In Phase 1 of Williams and colleagues’ (2015) model, they ask counseling students to brainstorm all the variables related to a client’s problem. In the present model, we expand and structure this phase to include a systematic analysis of each of the system levels identified by Bronfenbrenner (1979, 1994) in order to create an eco-map. Phase 2 of the Williams’ et al. model (2015) involves the distillation of information and themes. We address this phase by utilizing Ungar et al.’s (2013) concept of differential impact. Ungar and colleagues assert that although Bronfenbrenner’s systemic levels are often visually represented as nested and hierarchal (i.e., levels closer to the center where the individual is more important), this structuring is merely a heuristic device, and that it is more useful to understand various systems and subsystems as reciprocal, having differential impacts at various moments and in various contexts. In the present model, we address Phase 2 by visually prioritizing different systemic issues and factors. As indicated in Figure 2, key factors from each of Bronfenbrenner’s systemic levels are illustrated by circles in the eco-map rather than in the traditionally nested manner. Based upon the client and counselor’s joint evaluation, many variables are included in the eco-map, with their current importance to the client represented by both relative size and distance from the center of the map.
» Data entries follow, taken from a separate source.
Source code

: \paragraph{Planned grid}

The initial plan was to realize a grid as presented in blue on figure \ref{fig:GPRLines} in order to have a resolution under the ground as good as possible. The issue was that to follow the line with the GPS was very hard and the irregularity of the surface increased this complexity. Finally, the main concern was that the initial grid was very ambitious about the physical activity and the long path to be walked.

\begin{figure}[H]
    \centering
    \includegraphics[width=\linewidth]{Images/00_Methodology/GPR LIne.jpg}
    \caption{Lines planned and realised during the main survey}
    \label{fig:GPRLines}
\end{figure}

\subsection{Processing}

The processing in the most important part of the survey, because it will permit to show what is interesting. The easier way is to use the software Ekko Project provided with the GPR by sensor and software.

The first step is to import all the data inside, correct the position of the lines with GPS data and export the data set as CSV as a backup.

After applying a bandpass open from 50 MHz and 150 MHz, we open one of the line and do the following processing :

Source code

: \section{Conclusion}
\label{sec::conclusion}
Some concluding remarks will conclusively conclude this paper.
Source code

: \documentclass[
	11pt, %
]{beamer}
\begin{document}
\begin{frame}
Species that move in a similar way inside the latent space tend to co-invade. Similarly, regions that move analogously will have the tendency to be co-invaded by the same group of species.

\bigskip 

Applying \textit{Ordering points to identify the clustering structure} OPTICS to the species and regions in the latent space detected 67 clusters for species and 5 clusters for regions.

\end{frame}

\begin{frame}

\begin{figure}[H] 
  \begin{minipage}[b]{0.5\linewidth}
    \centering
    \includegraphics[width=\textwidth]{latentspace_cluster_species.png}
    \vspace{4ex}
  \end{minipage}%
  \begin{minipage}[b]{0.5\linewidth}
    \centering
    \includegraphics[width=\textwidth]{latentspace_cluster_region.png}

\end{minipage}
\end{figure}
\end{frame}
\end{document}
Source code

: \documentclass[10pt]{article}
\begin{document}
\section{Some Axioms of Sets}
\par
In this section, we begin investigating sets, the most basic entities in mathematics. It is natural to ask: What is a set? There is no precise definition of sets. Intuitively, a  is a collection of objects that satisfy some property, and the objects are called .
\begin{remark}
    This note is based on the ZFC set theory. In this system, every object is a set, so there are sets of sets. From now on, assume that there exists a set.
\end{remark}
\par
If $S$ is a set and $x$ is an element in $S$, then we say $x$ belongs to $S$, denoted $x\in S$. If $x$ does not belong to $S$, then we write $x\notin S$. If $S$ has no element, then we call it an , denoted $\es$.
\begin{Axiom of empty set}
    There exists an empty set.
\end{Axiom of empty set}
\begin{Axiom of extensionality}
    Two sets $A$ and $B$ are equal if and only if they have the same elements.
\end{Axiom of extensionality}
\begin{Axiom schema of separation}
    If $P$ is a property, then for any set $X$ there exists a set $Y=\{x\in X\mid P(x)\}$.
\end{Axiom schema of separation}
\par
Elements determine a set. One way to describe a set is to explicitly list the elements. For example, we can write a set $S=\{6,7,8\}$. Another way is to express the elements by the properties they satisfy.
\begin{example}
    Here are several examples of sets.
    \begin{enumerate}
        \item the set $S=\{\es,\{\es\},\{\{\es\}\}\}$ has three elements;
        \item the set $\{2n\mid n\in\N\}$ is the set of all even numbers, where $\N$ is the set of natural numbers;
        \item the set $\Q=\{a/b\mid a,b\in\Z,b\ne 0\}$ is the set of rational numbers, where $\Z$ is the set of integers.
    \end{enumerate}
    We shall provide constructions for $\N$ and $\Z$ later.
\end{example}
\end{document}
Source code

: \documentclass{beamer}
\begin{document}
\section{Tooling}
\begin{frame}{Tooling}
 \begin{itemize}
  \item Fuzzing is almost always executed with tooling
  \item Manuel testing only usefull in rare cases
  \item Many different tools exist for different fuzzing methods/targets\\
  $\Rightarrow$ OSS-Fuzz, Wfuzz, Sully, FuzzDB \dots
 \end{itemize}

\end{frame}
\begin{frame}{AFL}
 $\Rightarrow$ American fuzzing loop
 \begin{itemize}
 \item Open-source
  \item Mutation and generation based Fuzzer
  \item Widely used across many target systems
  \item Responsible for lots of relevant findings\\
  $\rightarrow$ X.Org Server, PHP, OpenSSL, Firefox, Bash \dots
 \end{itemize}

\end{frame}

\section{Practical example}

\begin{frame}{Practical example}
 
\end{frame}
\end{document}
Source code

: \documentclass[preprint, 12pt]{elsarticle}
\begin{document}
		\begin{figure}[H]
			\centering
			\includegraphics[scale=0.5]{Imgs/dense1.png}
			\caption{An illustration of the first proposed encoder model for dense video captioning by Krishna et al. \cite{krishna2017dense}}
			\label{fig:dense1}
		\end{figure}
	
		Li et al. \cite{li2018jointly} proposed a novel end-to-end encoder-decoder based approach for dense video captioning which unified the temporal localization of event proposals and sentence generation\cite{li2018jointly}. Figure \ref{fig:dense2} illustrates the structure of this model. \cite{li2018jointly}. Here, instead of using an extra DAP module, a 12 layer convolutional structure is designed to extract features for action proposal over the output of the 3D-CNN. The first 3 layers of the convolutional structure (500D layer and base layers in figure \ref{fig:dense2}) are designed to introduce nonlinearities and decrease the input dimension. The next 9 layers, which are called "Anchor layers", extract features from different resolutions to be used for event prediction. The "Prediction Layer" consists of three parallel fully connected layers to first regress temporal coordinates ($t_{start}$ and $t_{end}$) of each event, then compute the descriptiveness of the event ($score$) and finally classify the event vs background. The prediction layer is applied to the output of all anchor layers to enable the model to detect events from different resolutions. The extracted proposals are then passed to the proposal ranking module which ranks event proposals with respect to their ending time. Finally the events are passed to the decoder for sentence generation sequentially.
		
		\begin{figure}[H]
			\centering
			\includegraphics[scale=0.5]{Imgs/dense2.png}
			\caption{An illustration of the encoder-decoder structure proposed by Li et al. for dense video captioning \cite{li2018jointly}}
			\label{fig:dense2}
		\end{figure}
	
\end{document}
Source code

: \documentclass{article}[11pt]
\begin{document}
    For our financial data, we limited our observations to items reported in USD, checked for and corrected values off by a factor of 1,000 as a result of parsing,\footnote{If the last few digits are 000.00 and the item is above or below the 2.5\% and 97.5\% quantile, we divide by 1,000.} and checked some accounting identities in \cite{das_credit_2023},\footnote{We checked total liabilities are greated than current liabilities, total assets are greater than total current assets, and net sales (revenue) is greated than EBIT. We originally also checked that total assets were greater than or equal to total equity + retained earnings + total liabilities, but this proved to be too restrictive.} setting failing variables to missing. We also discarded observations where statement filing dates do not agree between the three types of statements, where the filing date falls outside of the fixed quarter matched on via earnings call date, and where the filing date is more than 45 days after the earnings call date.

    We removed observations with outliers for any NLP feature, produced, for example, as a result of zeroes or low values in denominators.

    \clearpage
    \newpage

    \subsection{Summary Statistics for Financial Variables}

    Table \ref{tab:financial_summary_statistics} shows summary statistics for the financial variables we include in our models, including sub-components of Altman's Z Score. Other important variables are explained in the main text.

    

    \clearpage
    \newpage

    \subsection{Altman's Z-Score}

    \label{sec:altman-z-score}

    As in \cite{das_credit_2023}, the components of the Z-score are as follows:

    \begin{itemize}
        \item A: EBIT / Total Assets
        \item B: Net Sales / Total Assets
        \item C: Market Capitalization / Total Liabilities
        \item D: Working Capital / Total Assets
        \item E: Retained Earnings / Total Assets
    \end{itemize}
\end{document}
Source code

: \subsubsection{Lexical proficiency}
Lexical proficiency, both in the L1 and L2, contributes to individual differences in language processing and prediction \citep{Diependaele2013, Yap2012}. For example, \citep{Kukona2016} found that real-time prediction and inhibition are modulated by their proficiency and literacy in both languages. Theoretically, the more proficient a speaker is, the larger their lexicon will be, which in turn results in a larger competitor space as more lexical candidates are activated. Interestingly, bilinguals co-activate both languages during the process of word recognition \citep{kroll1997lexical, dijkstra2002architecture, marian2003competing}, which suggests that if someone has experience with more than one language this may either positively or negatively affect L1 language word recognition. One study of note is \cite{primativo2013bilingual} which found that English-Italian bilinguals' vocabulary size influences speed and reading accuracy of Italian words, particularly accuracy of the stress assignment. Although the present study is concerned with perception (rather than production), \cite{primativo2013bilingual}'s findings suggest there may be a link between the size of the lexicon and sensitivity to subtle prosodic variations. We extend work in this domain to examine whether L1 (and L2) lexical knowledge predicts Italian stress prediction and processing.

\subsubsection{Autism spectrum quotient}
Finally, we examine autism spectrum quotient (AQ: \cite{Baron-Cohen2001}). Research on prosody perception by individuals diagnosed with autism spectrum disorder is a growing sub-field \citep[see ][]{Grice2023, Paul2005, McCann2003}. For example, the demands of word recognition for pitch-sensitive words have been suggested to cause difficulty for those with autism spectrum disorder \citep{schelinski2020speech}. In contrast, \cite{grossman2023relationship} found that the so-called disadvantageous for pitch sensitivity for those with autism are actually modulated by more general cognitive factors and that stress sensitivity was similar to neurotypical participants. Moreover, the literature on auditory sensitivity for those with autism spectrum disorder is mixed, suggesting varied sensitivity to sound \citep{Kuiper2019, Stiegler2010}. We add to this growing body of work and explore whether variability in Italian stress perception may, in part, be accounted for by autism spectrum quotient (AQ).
The final phase of the eco-webbing process, as described by Williams and colleagues (2015), calls for reflection upon the central issue and the multiple eco-systemic factors, and how these may inform the counseling process. Reflection upon the eco-webbing process itself is also encouraged. Our model expands upon these steps by using the information visually represented in the eco-map to structure and develop a formal treatment plan including both individual and systemic variables in the order and priority of their current effect on the client. Over the course of counseling, the eco-map can be revisited and restructured to represent the shifting centrality of various factors. For example, in an initial eco-map, access to a detox treatment center may be largest and at the center, while 6 months later, labor market or family relationship issues may enlarge and move toward the center.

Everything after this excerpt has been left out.